Problem:
The task calls for each record to be given again exactly.

─── Material for this task

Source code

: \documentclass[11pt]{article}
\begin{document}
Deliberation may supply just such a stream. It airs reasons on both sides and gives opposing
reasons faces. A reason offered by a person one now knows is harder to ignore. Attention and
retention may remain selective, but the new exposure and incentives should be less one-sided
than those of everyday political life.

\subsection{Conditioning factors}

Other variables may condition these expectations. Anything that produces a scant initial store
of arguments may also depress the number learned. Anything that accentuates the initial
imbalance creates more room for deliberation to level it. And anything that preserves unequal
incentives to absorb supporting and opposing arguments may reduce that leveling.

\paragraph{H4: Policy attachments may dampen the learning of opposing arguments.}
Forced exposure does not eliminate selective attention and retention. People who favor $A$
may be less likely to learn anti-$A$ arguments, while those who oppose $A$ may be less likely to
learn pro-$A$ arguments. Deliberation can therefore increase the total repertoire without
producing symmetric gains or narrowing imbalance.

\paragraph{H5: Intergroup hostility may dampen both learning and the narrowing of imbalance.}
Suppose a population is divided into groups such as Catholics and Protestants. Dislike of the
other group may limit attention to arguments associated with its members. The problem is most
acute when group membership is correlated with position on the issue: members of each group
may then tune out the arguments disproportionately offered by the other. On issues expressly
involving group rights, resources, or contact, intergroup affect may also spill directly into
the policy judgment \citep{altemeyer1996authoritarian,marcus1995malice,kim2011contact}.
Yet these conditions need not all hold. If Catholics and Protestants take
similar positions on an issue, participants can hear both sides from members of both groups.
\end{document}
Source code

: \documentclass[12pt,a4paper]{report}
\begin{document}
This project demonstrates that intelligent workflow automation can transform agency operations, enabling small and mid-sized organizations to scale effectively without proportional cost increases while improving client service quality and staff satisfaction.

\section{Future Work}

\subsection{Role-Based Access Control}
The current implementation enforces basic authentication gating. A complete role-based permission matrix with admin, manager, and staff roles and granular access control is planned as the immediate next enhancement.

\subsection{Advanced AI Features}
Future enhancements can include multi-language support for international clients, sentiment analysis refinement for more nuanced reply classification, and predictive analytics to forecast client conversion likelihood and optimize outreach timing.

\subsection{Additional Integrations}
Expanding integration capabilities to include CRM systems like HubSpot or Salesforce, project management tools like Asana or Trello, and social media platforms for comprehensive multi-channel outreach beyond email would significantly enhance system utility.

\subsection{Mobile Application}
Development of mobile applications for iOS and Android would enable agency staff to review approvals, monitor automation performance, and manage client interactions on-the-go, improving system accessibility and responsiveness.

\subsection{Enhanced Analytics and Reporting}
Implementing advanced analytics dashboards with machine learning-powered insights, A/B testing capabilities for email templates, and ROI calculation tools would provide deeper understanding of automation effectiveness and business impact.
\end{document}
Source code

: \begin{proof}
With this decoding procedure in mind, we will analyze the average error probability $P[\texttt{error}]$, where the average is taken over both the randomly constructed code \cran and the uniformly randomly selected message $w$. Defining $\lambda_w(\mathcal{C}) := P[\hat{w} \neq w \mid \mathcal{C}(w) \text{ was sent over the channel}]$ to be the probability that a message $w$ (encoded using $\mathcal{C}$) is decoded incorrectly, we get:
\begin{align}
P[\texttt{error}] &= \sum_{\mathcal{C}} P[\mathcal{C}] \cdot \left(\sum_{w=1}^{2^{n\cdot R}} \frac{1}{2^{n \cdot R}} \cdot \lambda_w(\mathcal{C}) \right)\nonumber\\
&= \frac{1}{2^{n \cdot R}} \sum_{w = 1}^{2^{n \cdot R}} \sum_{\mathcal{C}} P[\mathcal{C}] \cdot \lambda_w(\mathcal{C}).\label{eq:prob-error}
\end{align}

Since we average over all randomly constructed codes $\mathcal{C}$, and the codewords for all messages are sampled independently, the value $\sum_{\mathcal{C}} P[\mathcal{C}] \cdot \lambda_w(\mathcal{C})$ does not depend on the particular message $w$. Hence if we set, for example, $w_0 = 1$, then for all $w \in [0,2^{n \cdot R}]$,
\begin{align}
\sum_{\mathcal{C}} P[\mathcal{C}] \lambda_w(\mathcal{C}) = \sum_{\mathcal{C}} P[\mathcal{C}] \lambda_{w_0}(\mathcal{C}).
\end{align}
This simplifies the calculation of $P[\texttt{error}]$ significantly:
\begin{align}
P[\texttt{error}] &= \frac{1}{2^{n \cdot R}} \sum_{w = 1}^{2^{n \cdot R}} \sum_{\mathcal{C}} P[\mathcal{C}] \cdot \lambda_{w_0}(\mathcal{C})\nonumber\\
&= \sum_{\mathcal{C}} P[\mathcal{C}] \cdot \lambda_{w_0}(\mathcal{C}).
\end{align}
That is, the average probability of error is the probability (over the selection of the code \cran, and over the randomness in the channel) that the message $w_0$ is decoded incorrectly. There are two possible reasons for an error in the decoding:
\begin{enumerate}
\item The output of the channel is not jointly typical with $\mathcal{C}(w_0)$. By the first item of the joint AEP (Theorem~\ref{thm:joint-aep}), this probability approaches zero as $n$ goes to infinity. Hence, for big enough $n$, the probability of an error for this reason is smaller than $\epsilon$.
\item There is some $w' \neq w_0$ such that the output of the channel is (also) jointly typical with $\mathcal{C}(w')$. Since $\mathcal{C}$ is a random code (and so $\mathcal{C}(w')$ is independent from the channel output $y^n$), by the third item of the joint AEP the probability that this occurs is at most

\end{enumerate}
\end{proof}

──────

Exercise solution:
Source code

: \documentclass[11pt]{article}
\begin{document}
Deliberation may supply just such a stream. It airs reasons on both sides and gives opposing
reasons faces. A reason offered by a person one now knows is harder to ignore. Attention and
retention may remain selective, but the new exposure and incentives should be less one-sided
than those of everyday political life.

\subsection{Conditioning factors}

Other variables may condition these expectations. Anything that produces a scant initial store
of arguments may also depress the number learned. Anything that accentuates the initial
imbalance creates more room for deliberation to level it. And anything that preserves unequal
incentives to absorb supporting and opposing arguments may reduce that leveling.

\paragraph{H4: Policy attachments may dampen the learning of opposing arguments.}
Forced exposure does not eliminate selective attention and retention. People who favor $A$
may be less likely to learn anti-$A$ arguments, while those who oppose $A$ may be less likely to
learn pro-$A$ arguments. Deliberation can therefore increase the total repertoire without
producing symmetric gains or narrowing imbalance.

\paragraph{H5: Intergroup hostility may dampen both learning and the narrowing of imbalance.}
Suppose a population is divided into groups such as Catholics and Protestants. Dislike of the
other group may limit attention to arguments associated with its members. The problem is most
acute when group membership is correlated with position on the issue: members of each group
may then tune out the arguments disproportionately offered by the other. On issues expressly
involving group rights, resources, or contact, intergroup affect may also spill directly into
the policy judgment \citep{altemeyer1996authoritarian,marcus1995malice,kim2011contact}.
Yet these conditions need not all hold. If Catholics and Protestants take
similar positions on an issue, participants can hear both sides from members of both groups.
\end{document}
Source code

: \documentclass[12pt,a4paper]{report}
\begin{document}
This project demonstrates that intelligent workflow automation can transform agency operations, enabling small and mid-sized organizations to scale effectively without proportional cost increases while improving client service quality and staff satisfaction.

\section{Future Work}

\subsection{Role-Based Access Control}
The current implementation enforces basic authentication gating. A complete role-based permission matrix with admin, manager, and staff roles and granular access control is planned as the immediate next enhancement.

\subsection{Advanced AI Features}
Future enhancements can include multi-language support for international clients, sentiment analysis refinement for more nuanced reply classification, and predictive analytics to forecast client conversion likelihood and optimize outreach timing.

\subsection{Additional Integrations}
Expanding integration capabilities to include CRM systems like HubSpot or Salesforce, project management tools like Asana or Trello, and social media platforms for comprehensive multi-channel outreach beyond email would significantly enhance system utility.

\subsection{Mobile Application}
Development of mobile applications for iOS and Android would enable agency staff to review approvals, monitor automation performance, and manage client interactions on-the-go, improving system accessibility and responsiveness.

\subsection{Enhanced Analytics and Reporting}
Implementing advanced analytics dashboards with machine learning-powered insights, A/B testing capabilities for email templates, and ROI calculation tools would provide deeper understanding of automation effectiveness and business impact.
\end{document}
Source code

: \begin{proof}
With this decoding procedure in mind, we will analyze the average error probability $P[\texttt{error}]$, where the average is taken over both the randomly constructed code \cran and the uniformly randomly selected message $w$. Defining $\lambda_w(\mathcal{C}) := P[\hat{w} \neq w \mid \mathcal{C}(w) \text{ was sent over the channel}]$ to be the probability that a message $w$ (encoded using $\mathcal{C}$) is decoded incorrectly, we get:
\begin{align}
P[\texttt{error}] &= \sum_{\mathcal{C}} P[\mathcal{C}] \cdot \left(\sum_{w=1}^{2^{n\cdot R}} \frac{1}{2^{n \cdot R}} \cdot \lambda_w(\mathcal{C}) \right)\nonumber\\
&= \frac{1}{2^{n \cdot R}} \sum_{w = 1}^{2^{n \cdot R}} \sum_{\mathcal{C}} P[\mathcal{C}] \cdot \lambda_w(\mathcal{C}).\label{eq:prob-error}
\end{align}

Since we average over all randomly constructed codes $\mathcal{C}$, and the codewords for all messages are sampled independently, the value $\sum_{\mathcal{C}} P[\mathcal{C}] \cdot \lambda_w(\mathcal{C})$ does not depend on the particular message $w$. Hence if we set, for example, $w_0 = 1$, then for all $w \in [0,2^{n \cdot R}]$,
\begin{align}
\sum_{\mathcal{C}} P[\mathcal{C}] \lambda_w(\mathcal{C}) = \sum_{\mathcal{C}} P[\mathcal{C}] \lambda_{w_0}(\mathcal{C}).
\end{align}
This simplifies the calculation of $P[\texttt{error}]$ significantly:
\begin{align}
P[\texttt{error}] &= \frac{1}{2^{n \cdot R}} \sum_{w = 1}^{2^{n \cdot R}} \sum_{\mathcal{C}} P[\mathcal{C}] \cdot \lambda_{w_0}(\mathcal{C})\nonumber\\
&= \sum_{\mathcal{C}} P[\mathcal{C}] \cdot \lambda_{w_0}(\mathcal{C}).
\end{align}
That is, the average probability of error is the probability (over the selection of the code \cran, and over the randomness in the channel) that the message $w_0$ is decoded incorrectly. There are two possible reasons for an error in the decoding:
\begin{enumerate}
\item The output of the channel is not jointly typical with $\mathcal{C}(w_0)$. By the first item of the joint AEP (Theorem~\ref{thm:joint-aep}), this probability approaches zero as $n$ goes to infinity. Hence, for big enough $n$, the probability of an error for this reason is smaller than $\epsilon$.
\item There is some $w' \neq w_0$ such that the output of the channel is (also) jointly typical with $\mathcal{C}(w')$. Since $\mathcal{C}$ is a random code (and so $\mathcal{C}(w')$ is independent from the channel output $y^n$), by the third item of the joint AEP the probability that this occurs is at most

\end{enumerate}
\end{proof}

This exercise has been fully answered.